▶ Exercise instructions: Give all of the data below again exactly, and drop the images.
----- Input records -----
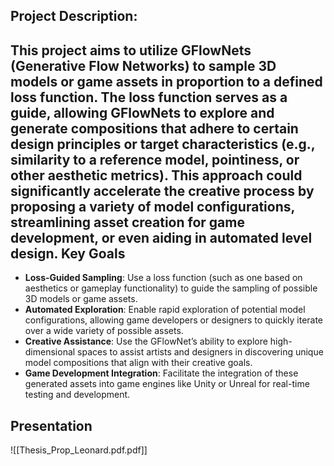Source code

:Project Description:
---
This project aims to utilize GFlowNets (Generative Flow Networks) to sample 3D models or game assets in proportion to a defined loss function. The loss function serves as a guide, allowing GFlowNets to explore and generate compositions that adhere to certain design principles or target characteristics (e.g., similarity to a reference model, pointiness, or other aesthetic metrics). This approach could significantly accelerate the creative process by proposing a variety of model configurations, streamlining asset creation for game development, or even aiding in automated level design.
Key Goals
---
- **Loss-Guided Sampling**: Use a loss function (such as one based on aesthetics or gameplay functionality) to guide the sampling of possible 3D models or game assets.
- **Automated Exploration**: Enable rapid exploration of potential model configurations, allowing game developers or designers to quickly iterate over a wide variety of possible assets.
- **Creative Assistance**: Use the GFlowNet’s ability to explore high-dimensional spaces to assist artists and designers in discovering unique model compositions that align with their creative goals.
- **Game Development Integration**: Facilitate the integration of these generated assets into game engines like Unity or Unreal for real-time testing and development.

Presentation
---
![[Thesis_Prop_Leonard.pdf.pdf]]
-----
▶ Result for this exercise:
Source code

:Project Description:
---
This project aims to utilize GFlowNets (Generative Flow Networks) to sample 3D models or game assets in proportion to a defined loss function. The loss function serves as a guide, allowing GFlowNets to explore and generate compositions that adhere to certain design principles or target characteristics (e.g., similarity to a reference model, pointiness, or other aesthetic metrics). This approach could significantly accelerate the creative process by proposing a variety of model configurations, streamlining asset creation for game development, or even aiding in automated level design.
Key Goals
---
- **Loss-Guided Sampling**: Use a loss function (such as one based on aesthetics or gameplay functionality) to guide the sampling of possible 3D models or game assets.
- **Automated Exploration**: Enable rapid exploration of potential model configurations, allowing game developers or designers to quickly iterate over a wide variety of possible assets.
- **Creative Assistance**: Use the GFlowNet’s ability to explore high-dimensional spaces to assist artists and designers in discovering unique model compositions that align with their creative goals.
- **Game Development Integration**: Facilitate the integration of these generated assets into game engines like Unity or Unreal for real-time testing and development.

Presentation
---
![[Thesis_Prop_Leonard.pdf.pdf]]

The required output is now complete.